How to use graph API for cuDNN to do layer normalization?

I am trying to figure out how to use the graph API for cuDNN to do layer normalization.

I have written the enclosed test stub. I run it with CUDNN_LOGLEVEL_DBG 2 and get:

before fprop
after fprop
before op_graph

W! CuDNN (v90700 66) function cudnnBackendFinalize() called:
w! Warning: CUDNN_STATUS_NOT_SUPPORTED_GRAPH_PATTERN; Reason: !patternMatchOptionalLinearDAG(this->getEntranceNodes().front(), userGraph->getEntranceNodes().front())
w! Warning: CUDNN_STATUS_NOT_SUPPORTED_GRAPH_PATTERN; Reason: referenceGraph->patternMatchLinearDAG(userGraph)
w! Warning: CUDNN_STATUS_NOT_SUPPORTED_GRAPH_PATTERN; Reason: LinearPatternMatcher::matchPattern(userGraph)
w! Warning: CUDNN_STATUS_NOT_SUPPORTED_GRAPH_PATTERN; Reason: matchPattern(opg.getGraph())
w! Time: 2025-02-09T15:26:25.740454 (0d+0h+0m+0s since start)
w! Process=18146; Thread=18146; GPU=NULL; Handle=NULL; StreamId=NULL.

after op_graph
before engine
after engine
before engcfg

E! CuDNN (v90700 66) function cudnnBackendFinalize() called:
e! Error: CUDNN_STATUS_EXECUTION_FAILED; Reason: fillup_num_execution_groups()
e! Error: CUDNN_STATUS_EXECUTION_FAILED; Reason: status
e! Error: CUDNN_STATUS_EXECUTION_FAILED; Reason: ptr->isSupported()
e! Error: CUDNN_STATUS_EXECUTION_FAILED; Reason: finalize_internal()
e! Error: CUDNN_STATUS_EXECUTION_FAILED; Reason: ptrDesc->finalize()
e! Time: 2025-02-09T15:26:25.740620 (0d+0h+0m+0s since start)
e! Process=18146; Thread=18146; GPU=NULL; Handle=NULL; StreamId=NULL.

Failed: cuDNN error graph-api-example.c:267 ‘CUDNN_STATUS_EXECUTION_FAILED’
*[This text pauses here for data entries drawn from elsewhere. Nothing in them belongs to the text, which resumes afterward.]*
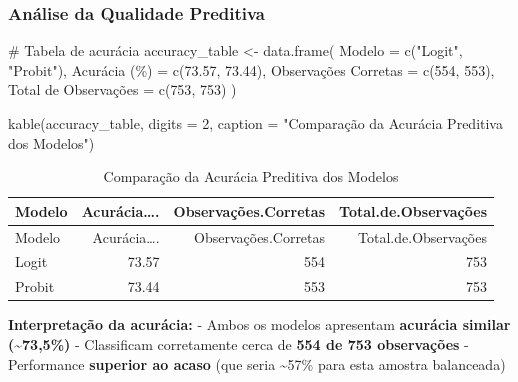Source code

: \documentclass[
  letterpaper,
  DIV=11,
  numbers=noendperiod]{scrartcl}
\newenvironment{Shaded}{\begin{snugshade}}{\end{snugshade}}
\newcommand{\AttributeTok}[1]{\textcolor[rgb]{0.40,0.45,0.13}{#1}}
\newcommand{\CommentTok}[1]{\textcolor[rgb]{0.37,0.37,0.37}{#1}}
\newcommand{\DecValTok}[1]{\textcolor[rgb]{0.68,0.00,0.00}{#1}}
\newcommand{\FloatTok}[1]{\textcolor[rgb]{0.68,0.00,0.00}{#1}}
\newcommand{\FunctionTok}[1]{\textcolor[rgb]{0.28,0.35,0.67}{#1}}
\newcommand{\NormalTok}[1]{\textcolor[rgb]{0.00,0.23,0.31}{#1}}
\newcommand{\OtherTok}[1]{\textcolor[rgb]{0.00,0.23,0.31}{#1}}
\newcommand{\StringTok}[1]{\textcolor[rgb]{0.13,0.47,0.30}{#1}}
\begin{document}
\subsubsection{Análise da Qualidade
Preditiva}\label{anuxe1lise-da-qualidade-preditiva}

\begin{Shaded}
\begin{Highlighting}[]
\CommentTok{\# Tabela de acurácia}
\NormalTok{accuracy\_table }\OtherTok{\textless{}{-}} \FunctionTok{data.frame}\NormalTok{(}
  \AttributeTok{Modelo =} \FunctionTok{c}\NormalTok{(}\StringTok{"Logit"}\NormalTok{, }\StringTok{"Probit"}\NormalTok{),}
  \StringTok{\textasciigrave{}}\AttributeTok{Acurácia (\%)}\StringTok{\textasciigrave{}} \OtherTok{=} \FunctionTok{c}\NormalTok{(}\FloatTok{73.57}\NormalTok{, }\FloatTok{73.44}\NormalTok{),}
  \StringTok{\textasciigrave{}}\AttributeTok{Observações Corretas}\StringTok{\textasciigrave{}} \OtherTok{=} \FunctionTok{c}\NormalTok{(}\DecValTok{554}\NormalTok{, }\DecValTok{553}\NormalTok{),}
  \StringTok{\textasciigrave{}}\AttributeTok{Total de Observações}\StringTok{\textasciigrave{}} \OtherTok{=} \FunctionTok{c}\NormalTok{(}\DecValTok{753}\NormalTok{, }\DecValTok{753}\NormalTok{)}
\NormalTok{)}

\FunctionTok{kable}\NormalTok{(accuracy\_table, }\AttributeTok{digits =} \DecValTok{2}\NormalTok{, }\AttributeTok{caption =} \StringTok{"Comparação da Acurácia Preditiva dos Modelos"}\NormalTok{)}
\end{Highlighting}
\end{Shaded}

\begin{longtable}[]{@{}lrrr@{}}
\caption{Comparação da Acurácia Preditiva dos Modelos}\tabularnewline
\toprule\noalign{}
Modelo & Acurácia\ldots. & Observações.Corretas &
Total.de.Observações \\
\midrule\noalign{}
\endfirsthead
\toprule\noalign{}
Modelo & Acurácia\ldots. & Observações.Corretas &
Total.de.Observações \\
\midrule\noalign{}
\endhead
\bottomrule\noalign{}
\endlastfoot
Logit & 73.57 & 554 & 753 \\
Probit & 73.44 & 553 & 753 \\
\end{longtable}

\textbf{Interpretação da acurácia:} - Ambos os modelos apresentam
\textbf{acurácia similar (\textasciitilde73,5\%)} - Classificam
corretamente cerca de \textbf{554 de 753 observações} - Performance
\textbf{superior ao acaso} (que seria \textasciitilde57\% para esta
amostra balanceada)
\end{document}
What am I doing wrong? Why doesn’t it match a pattern?

Thanks,
Jeff (http: //engineering.purdue.edu/~qobi)

graph-api-layer-norm.txt (17.4 KB)

Hi @qobi ,
Can you pls check on the following pointers and let me know if this works?

  1. Verify Graph Patterns:
  • Double-check that your defined operation graph matches one of the supported patterns in cuDNN and that the tensor shapes and data types involved are compatible.
  1. Check for Compatibility Issues:
  • Verify that your CUDA drivers and runtime are compatible with your version of cuDNN.
  • Ensure tensor layouts and data types align with cuDNN’s requirements for the operations you intend to perform.
  1. Debug Execution Failures:
  • Investigate any possible memory allocation problems, stream mismatches, or inconsistent tensor shapes while executing your operation graph.
  • Take advantage of cuDNN’s error reporting to glean more detailed insight into the execution failure’s underlying causes.
  1. Update to Latest Version:
  • If possible, update to the latest version of cuDNN to take advantage of bug fixes or enhanced support for specific operations or graph patterns.